Task to complete: Using the listing below, print exactly everything from the line with "країни-агресора РФ на" down to the line with "на військові дії", both included, and nothing more.

━━━━━━━━━━━━━━━━━━━━━━━━━━━━━━

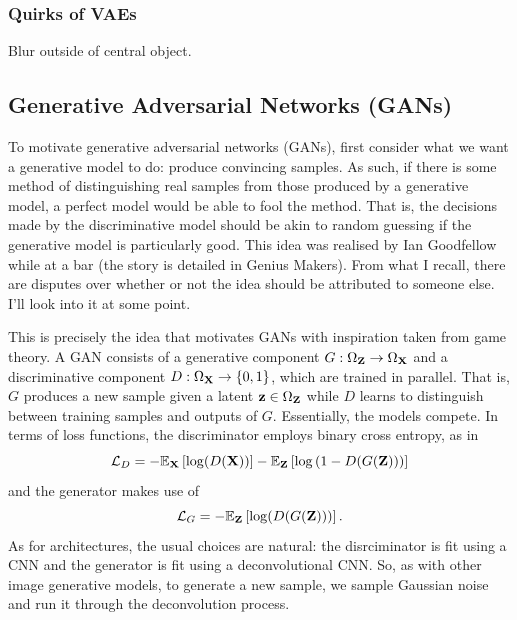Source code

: \documentclass[11pt]{article}
\begin{document}

\subsubsection{\TODO Quirks of VAEs}
Blur outside of central object.

\subsection{\IMPROVE Generative Adversarial Networks (GANs)}
To motivate generative adversarial networks (GANs), first consider what we want a generative model to do: produce convincing samples. As such, if there is some method of distinguishing real samples from those produced by a generative model, a perfect model would be able to fool the method. That is, the decisions made by the discriminative model should be akin to random guessing if the generative model is particularly good. This idea was realised by Ian Goodfellow while at a bar (the story is detailed in Genius Makers). From what I recall, there are disputes over whether or not the idea should be attributed to someone else. I'll look into it at some point.

This is precisely the idea that motivates GANs with inspiration taken from game theory. A GAN consists of a generative component $G:\Omega_{\mathbf{Z}}\to\Omega_{\mathbf{X}}$ and a discriminative component $D:\Omega_{\mathbf{X}}\to\{0,1\}$, which are trained in parallel. That is, $G$ produces a new sample given a latent $\mathbf{z}\in\Omega_{\mathbf{Z}}$ while $D$ learns to distinguish between training samples and outputs of $G$. Essentially, the models compete. In terms of loss functions, the discriminator employs binary cross entropy, as in
$$
\mathcal{L}_D
=
-\mathbb{E}_{\mathbf{X}}\left[\log(D(\mathbf{X}))\right]-\mathbb{E}_{\mathbf{Z}}\left[\log\left(1-D(G(\mathbf{Z}))\right)\right]
$$
and the generator makes use of
$$
\mathcal{L}_G
=
-\mathbb{E}_{\mathbf{Z}}\left[\log(D(G(\mathbf{Z})))\right].
$$
As for architectures, the usual choices are natural: the disrciminator is fit using a CNN and the generator is fit using a deconvolutional CNN. So, as with other image generative models, to generate a new sample, we sample Gaussian noise and run it through the deconvolution process.
\end{document}
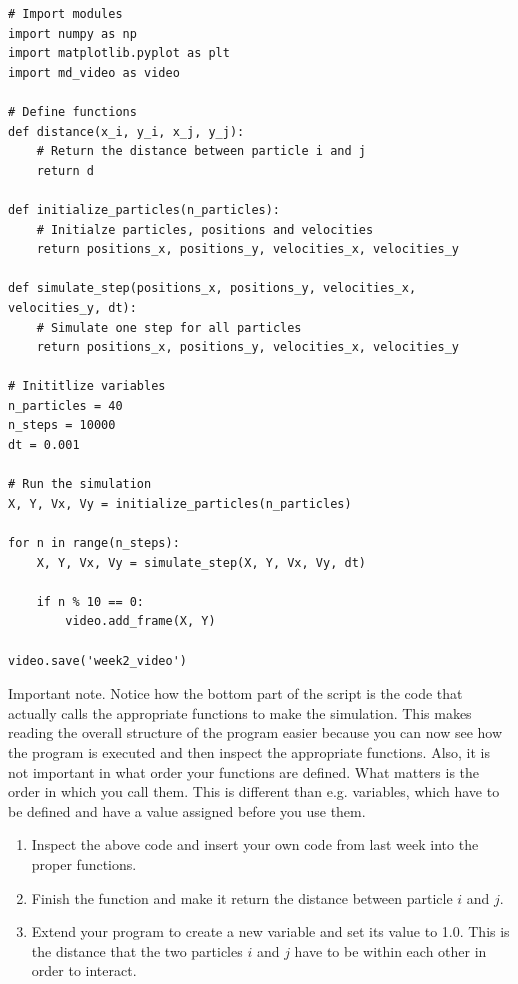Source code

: \documentclass{article}
\begin{document}
\begin{lstlisting}
# Import modules
import numpy as np
import matplotlib.pyplot as plt
import md_video as video

# Define functions
def distance(x_i, y_i, x_j, y_j):
    # Return the distance between particle i and j
    return d

def initialize_particles(n_particles):
    # Initialze particles, positions and velocities
    return positions_x, positions_y, velocities_x, velocities_y

def simulate_step(positions_x, positions_y, velocities_x, velocities_y, dt):
    # Simulate one step for all particles
    return positions_x, positions_y, velocities_x, velocities_y

# Inititlize variables
n_particles = 40
n_steps = 10000
dt = 0.001

# Run the simulation
X, Y, Vx, Vy = initialize_particles(n_particles)

for n in range(n_steps):
    X, Y, Vx, Vy = simulate_step(X, Y, Vx, Vy, dt)

    if n % 10 == 0:
        video.add_frame(X, Y)

video.save('week2_video')

\end{lstlisting}

\newpage
Important note.
Notice how the bottom part of the script is the code that actually calls the
appropriate functions to make the simulation.  This makes reading the overall
structure of the program easier because you can now see how the program is
executed and then inspect the appropriate functions.  Also, it is not important
in what order your functions are defined. What matters is the order in which you
call them. This is different than e.g. variables, which have to be defined and have a value assigned before you use them.

\begin{enumerate}
  \setcounter{enumi}{0}
  \item Inspect the above code and insert your own code from last week into the proper functions.

  \item Finish the function  and make it return
    the distance  between particle $i$ and $j$.

    \item Extend your program to create a new variable  and set its
    value to 1.0.
    This is the distance that the two particles $i$ and $j$ have to be within each other
    in order to interact.

\end{enumerate}
\end{document}
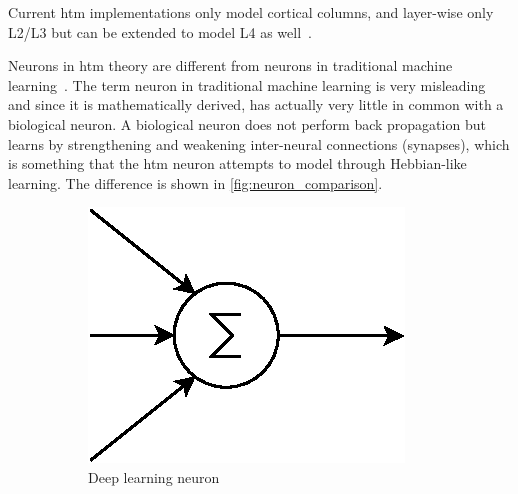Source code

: Current \gls*{htm} implementations only model cortical columns, and layer-wise only L2/L3 but can be extended to model L4 as well~\cite{htm_l2_l3}.
\par
Neurons in \gls*{htm} theory are different from neurons in traditional machine learning~\cite{htm_neurons}. The term neuron in traditional machine learning is very misleading and since it is mathematically derived, has actually very little in common with a biological neuron. A biological neuron does not perform back propagation but learns by strengthening and weakening inter-neural connections (synapses), which is something that the \gls*{htm} neuron attempts to model through Hebbian-like learning. The difference is shown in \autoref{fig:neuron_comparison}.
\begin{figure}[htb]
    \centering
    \begin{subfigure}[b]{0.35\linewidth}
        \includegraphics[width=\linewidth]{resources/related_works/neuron_ml}
        \caption{Deep learning neuron}
    \end{subfigure}\\
    \begin{subfigure}[b]{0.35\linewidth}
        \centering
        \hspace*{1cm}

\end{subfigure}
\end{figure}
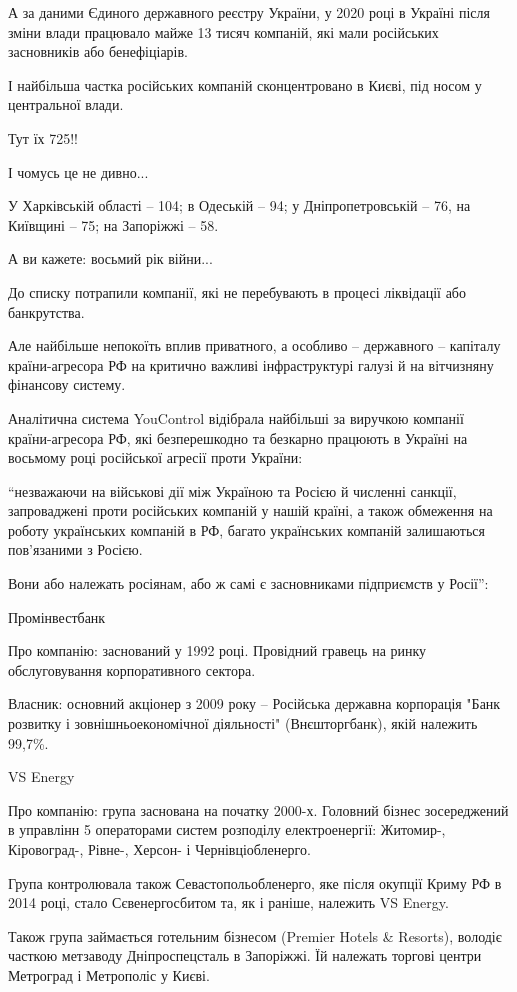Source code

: \begin{itemize}
А за даними Єдиного державного реєстру України, у 2020 році в Україні після
зміни влади працювало майже 13 тисяч компаній, які мали російських засновників
або бенефіціарів.

І найбільша частка російських компаній сконцентровано в Києві, під носом у
центральної влади.

Тут їх 725!!

І чомусь це не дивно...

У Харківській області – 104; в Одеській – 94; у Дніпропетровській – 76, на
Київщині – 75; на Запоріжжі – 58.

А ви кажете: восьмий рік війни...

До списку потрапили компанії, які не перебувають в процесі ліквідації або
банкрутства.

Але найбільше непокоїть вплив приватного, а особливо – державного – капіталу
країни-агресора РФ на критично важливі інфраструктурі галузі й на вітчизняну
фінансову систему.

Аналітична система YouControl відібрала найбільші за виручкою компанії
країни-агресора РФ, які безперешкодно та безкарно працюють в Україні на
восьмому році російської агресії проти України:

“незважаючи на військові дії між Україною та Росією й численні санкції,
запроваджені проти російських компаній у нашій країні, а також обмеження на
роботу українських компаній в РФ, багато українських компаній залишаються
пов’язаними з Росією.

Вони або належать росіянам, або ж самі є засновниками підприємств у Росії”:

Промінвестбанк

Про компанію: заснований у 1992 році. Провідний гравець на ринку обслуговування
корпоративного сектора.

Власник: основний акціонер з 2009 року – Російська державна корпорація "Банк
розвитку і зовнішньоекономічної діяльності" (Внєшторгбанк), якій належить
99,7\%.

VS Energy

Про компанію: група заснована на початку 2000-х. Головний бізнес зосереджений в
управлінн 5 операторами систем розподілу електроенергії: Житомир-, Кіровоград-,
Рівне-, Херсон- і Чернівціобленерго.

Група контролювала також Севастопольобленерго, яке після окупції Криму РФ в
2014 році, стало Сєвенергосбитом та, як і раніше, належить VS Energy.

Також група займається готельним бізнесом (Premier Hotels \& Resorts), володіє
часткою метзаводу Дніпроспецсталь в Запоріжжі. Їй належать торгові центри
Метроград і Метрополіс у Києві.


\end{itemize}
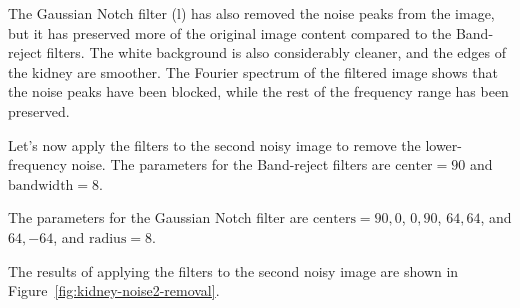 \documentclass[a4paper,12pt]{article}
\begin{document}
The Gaussian Notch filter (l) has also removed the noise peaks from the image, but it has preserved more of the original image content compared to the Band-reject filters. The white background is also considerably cleaner, and the edges of the kidney are smoother. The Fourier spectrum of the filtered image shows that the noise peaks have been blocked, while the rest of the frequency range has been preserved.

Let's now apply the filters to the second noisy image to remove the lower-frequency noise. The parameters for the Band-reject filters are \( \text{center} = 90 \) and \( \text{bandwidth} = 8 \).

The parameters for the Gaussian Notch filter are \( \text{centers} = 90, 0 \), \( 0, 90 \), \( 64, 64 \), and \( 64, -64 \), and \( \text{radius} = 8 \).

The results of applying the filters to the second noisy image are shown in Figure~\ref{fig:kidney-noise2-removal}.
\end{document}
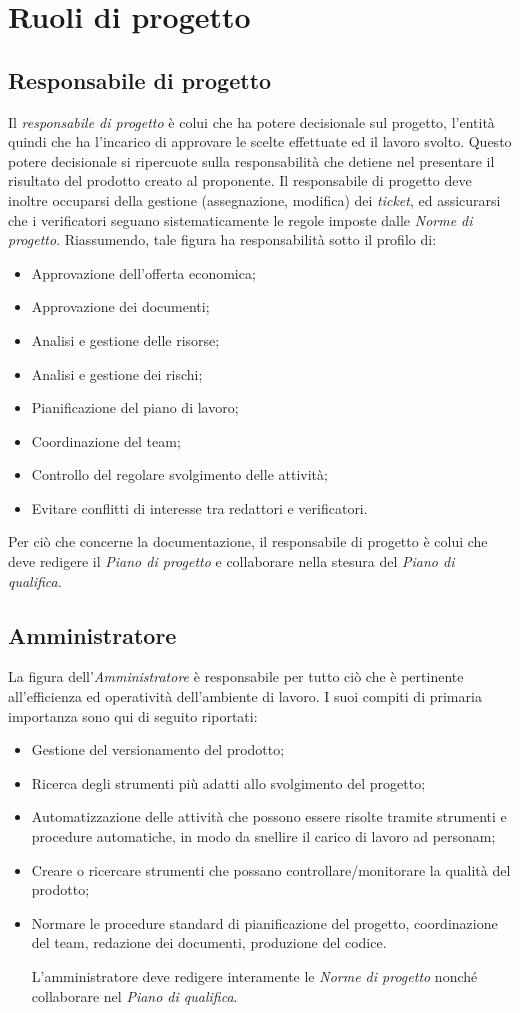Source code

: \section{Ruoli di progetto}
\subsection{Responsabile di progetto}
\label{referenzaRDP}
Il \textit{responsabile di progetto} è colui che ha potere decisionale sul progetto, l'entità quindi che ha l'incarico di approvare le scelte effettuate ed il lavoro svolto. Questo potere decisionale si ripercuote sulla responsabilità che detiene nel presentare il risultato del prodotto creato al proponente.
Il responsabile di progetto deve inoltre occuparsi della gestione (assegnazione, modifica) dei \textit{ticket}, ed assicurarsi che i verificatori seguano sistematicamente le regole imposte dalle \textit{Norme di progetto}.
Riassumendo, tale figura ha responsabilità sotto il profilo di:
\begin{itemize}
\item Approvazione dell'offerta economica;
\item Approvazione dei documenti;
\item Analisi e gestione delle risorse;
\item Analisi e gestione dei rischi;
\item Pianificazione del piano di lavoro;
\item Coordinazione del team;
\item Controllo del regolare svolgimento delle attività;
\item Evitare conflitti di interesse tra redattori e verificatori.
\end{itemize}
Per ciò che concerne la documentazione, il responsabile di progetto è colui che deve redigere il \textit{Piano di progetto} e collaborare nella stesura del \textit{Piano di qualifica}.
\subsection{Amministratore}
La figura dell'\textit{Amministratore} è responsabile per tutto ciò che è pertinente all'efficienza ed operatività dell'ambiente di lavoro. 
I suoi compiti di primaria importanza sono qui di seguito riportati:
\begin{itemize}
\item Gestione del versionamento del prodotto;
\item Ricerca degli strumenti più adatti allo svolgimento del progetto;
\item Automatizzazione delle attività che possono essere risolte tramite strumenti e procedure automatiche, in modo da snellire il carico di lavoro ad personam;
\item Creare o ricercare strumenti che possano controllare/monitorare la qualità del prodotto;
\item Normare le procedure standard di pianificazione del progetto, coordinazione del team, redazione dei documenti, produzione del codice.

L'amministratore deve redigere interamente le \textit{Norme di progetto} nonché collaborare nel \textit{Piano di qualifica}.
\end{itemize}
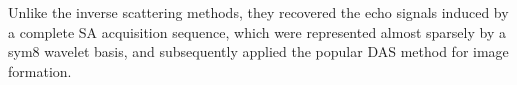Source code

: Unlike
the inverse scattering methods,
they recovered
the echo signals induced by
a complete \ac{SA} acquisition sequence, which were represented almost sparsely by
a sym8 wavelet basis, and subsequently applied
the popular \ac{DAS} method for
image formation.
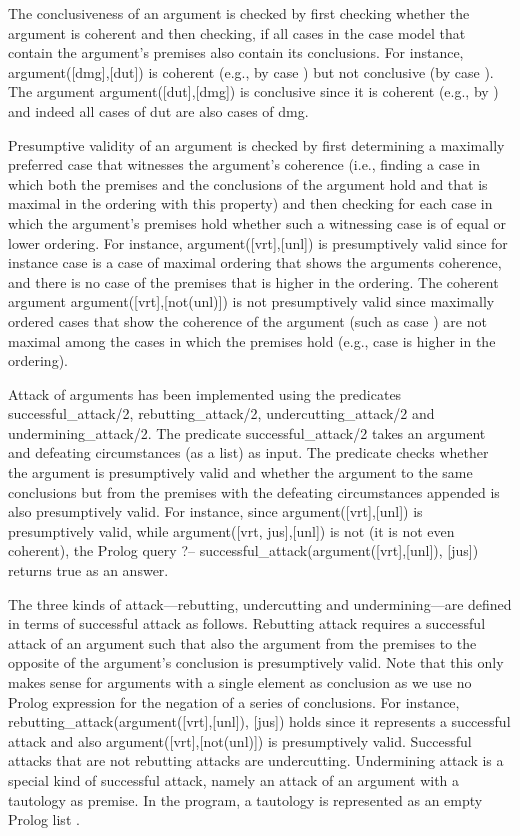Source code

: \documentclass{IOS-Book-Article}
\begin{document}
The conclusiveness of an argument is checked by first checking whether the argument is coherent and then checking, if all cases in the case model that contain the argument's premises also contain its conclusions. For instance, {\mf argument([dmg],[dut])} is coherent (e.g., by case {}) but not conclusive (by case {}). The argument {\mf argument([dut],[dmg])} is conclusive since it is coherent (e.g., by {}) and indeed all cases of {\mf dut} are also cases of {\mf dmg}.

Presumptive validity of an argument is checked by first determining a maximally preferred case that witnesses the argument's coherence (i.e., finding a case in which both the premises and the conclusions of the argument hold and that is maximal in the ordering with this property) and then checking for each case in which the argument's premises hold whether such a witnessing case is of equal or lower ordering. For instance, {\mf argument([vrt],[unl])} is presumptively valid since for instance case {} is a case of maximal ordering that shows the arguments coherence, and there is no case of the premises that is higher in the ordering. The coherent argument {\mf argument([vrt],[not(unl)])} is not presumptively valid since maximally ordered cases that show the coherence of the argument (such as case {}) are not maximal among the cases in which the premises hold (e.g., case {} is higher in the ordering).

Attack of arguments has been implemented using the predicates {\mf successful\_attack/2}, {\mf rebutting\_attack/2}, {\mf undercutting\_attack/2} and {\mf undermining\_attack/2}. The predicate {\mf successful\_attack/2} takes an argument and defeating circumstances (as a list) as input. The predicate checks whether the argument is presumptively valid and whether the argument to the same conclusions but from the premises with the defeating circumstances appended is also presumptively valid. For instance, since {\mf argument([vrt],[unl])} is presumptively valid, while {\mf argument([vrt, jus],[unl])} is not (it is not even coherent), the Prolog query {\mf ?-- successful\_attack(argument([vrt],[unl]), [jus])} returns {\mf true} as an answer.

The three kinds of attack---rebutting, undercutting and undermining---are defined in terms of successful attack as follows. Rebutting attack requires a successful attack of an argument such that also the argument from the premises to the opposite of the argument's conclusion is presumptively valid. Note that this only makes sense for arguments with a single element as conclusion as we use no Prolog expression for the negation of a series of conclusions. For instance, {\mf rebutting\_attack(argument([vrt],[unl]), [jus])} holds since it represents a successful attack and also argument([vrt],[not(unl)]) is presumptively valid. Successful attacks that are not rebutting attacks are undercutting. Undermining attack is a special kind of successful attack, namely an attack of an argument with a tautology as premise. In the program, a tautology is represented as an empty Prolog list {\mf [ ]}.
\end{document}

━━━━━━━━━━━━━━━━━━━━━━━━━━━━━━

Reply:
країни-агресора РФ на критично важливі інфраструктурі галузі й на вітчизняну
фінансову систему.

Аналітична система YouControl відібрала найбільші за виручкою компанії
країни-агресора РФ, які безперешкодно та безкарно працюють в Україні на
восьмому році російської агресії проти України:

“незважаючи на військові дії між Україною та Росією й численні санкції,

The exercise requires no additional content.